▸ **PROBLEM TO SOLVE**
Find and copy every line in the records that includes the string "typedef".

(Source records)
══════════
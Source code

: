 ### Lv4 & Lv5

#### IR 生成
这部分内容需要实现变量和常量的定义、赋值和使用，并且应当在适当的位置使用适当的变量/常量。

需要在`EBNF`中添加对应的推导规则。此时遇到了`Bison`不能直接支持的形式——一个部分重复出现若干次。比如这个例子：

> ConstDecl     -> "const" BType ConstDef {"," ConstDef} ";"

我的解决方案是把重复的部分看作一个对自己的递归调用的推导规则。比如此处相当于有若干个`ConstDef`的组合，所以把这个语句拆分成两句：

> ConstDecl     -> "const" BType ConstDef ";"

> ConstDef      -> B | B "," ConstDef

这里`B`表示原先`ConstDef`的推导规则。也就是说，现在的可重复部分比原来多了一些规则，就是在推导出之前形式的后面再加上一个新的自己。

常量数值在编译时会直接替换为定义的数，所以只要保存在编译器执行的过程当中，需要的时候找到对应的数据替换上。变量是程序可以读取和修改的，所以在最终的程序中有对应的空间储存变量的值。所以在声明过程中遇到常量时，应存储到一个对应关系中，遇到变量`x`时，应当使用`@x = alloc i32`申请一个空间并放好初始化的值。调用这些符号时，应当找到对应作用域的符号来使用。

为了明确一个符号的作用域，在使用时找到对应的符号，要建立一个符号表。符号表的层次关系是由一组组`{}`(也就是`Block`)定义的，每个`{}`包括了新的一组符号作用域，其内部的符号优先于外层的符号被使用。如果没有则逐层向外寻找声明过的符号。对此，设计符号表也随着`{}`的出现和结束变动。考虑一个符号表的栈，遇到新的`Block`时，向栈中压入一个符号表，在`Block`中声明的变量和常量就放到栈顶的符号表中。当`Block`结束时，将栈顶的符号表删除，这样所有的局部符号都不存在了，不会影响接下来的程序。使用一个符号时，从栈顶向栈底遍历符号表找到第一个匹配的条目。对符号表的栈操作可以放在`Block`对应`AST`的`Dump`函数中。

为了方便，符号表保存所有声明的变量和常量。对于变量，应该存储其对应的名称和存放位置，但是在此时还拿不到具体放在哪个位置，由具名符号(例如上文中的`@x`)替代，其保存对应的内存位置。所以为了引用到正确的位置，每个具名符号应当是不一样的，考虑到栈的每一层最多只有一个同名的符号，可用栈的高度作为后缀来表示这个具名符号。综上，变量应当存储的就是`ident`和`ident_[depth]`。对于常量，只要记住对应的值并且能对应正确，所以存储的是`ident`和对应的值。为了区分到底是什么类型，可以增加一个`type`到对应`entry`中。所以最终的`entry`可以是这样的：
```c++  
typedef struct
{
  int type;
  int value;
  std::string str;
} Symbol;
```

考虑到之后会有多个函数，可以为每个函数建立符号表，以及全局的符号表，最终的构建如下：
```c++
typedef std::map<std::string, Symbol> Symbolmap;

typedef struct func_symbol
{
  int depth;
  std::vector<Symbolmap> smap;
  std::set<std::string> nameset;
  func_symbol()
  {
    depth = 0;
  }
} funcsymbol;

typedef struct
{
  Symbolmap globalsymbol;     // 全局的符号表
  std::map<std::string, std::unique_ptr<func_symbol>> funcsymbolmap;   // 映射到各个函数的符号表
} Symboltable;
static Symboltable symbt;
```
══════════
▸ **ANSWER**
typedef struct
typedef std::map<std::string, Symbol> Symbolmap;
typedef struct func_symbol
typedef struct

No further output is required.